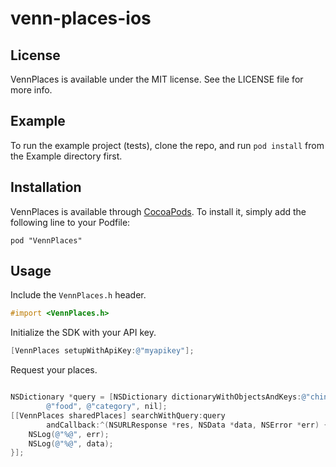 # venn-places-ios

## License

VennPlaces is available under the MIT license. See the LICENSE file for more info.

## Example

To run the example project (tests), clone the repo, and run `pod install` from the Example directory first.

## Installation

VennPlaces is available through [CocoaPods](http://cocoapods.org). To install
it, simply add the following line to your Podfile:

    pod "VennPlaces"

## Usage

Include the `VennPlaces.h` header.

```objective-c
#import <VennPlaces.h>
```

Initialize the SDK with your API key.

```objective-c
[VennPlaces setupWithApiKey:@"myapikey"];
```

Request your places.

```objective-c

NSDictionary *query = [NSDictionary dictionaryWithObjectsAndKeys:@"chinese", @"keyword",
        @"food", @"category", nil];
[[VennPlaces sharedPlaces] searchWithQuery:query
        andCallback:^(NSURLResponse *res, NSData *data, NSError *err) {
    NSLog(@"%@", err);
    NSLog(@"%@", data);
}];
```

= TASK DESCRIPTION =
If a line in the listing holds the word "your", copy it out.

= RESULT OF THE EXERCISE =
it, simply add the following line to your Podfile:
Initialize the SDK with your API key.
Request your places.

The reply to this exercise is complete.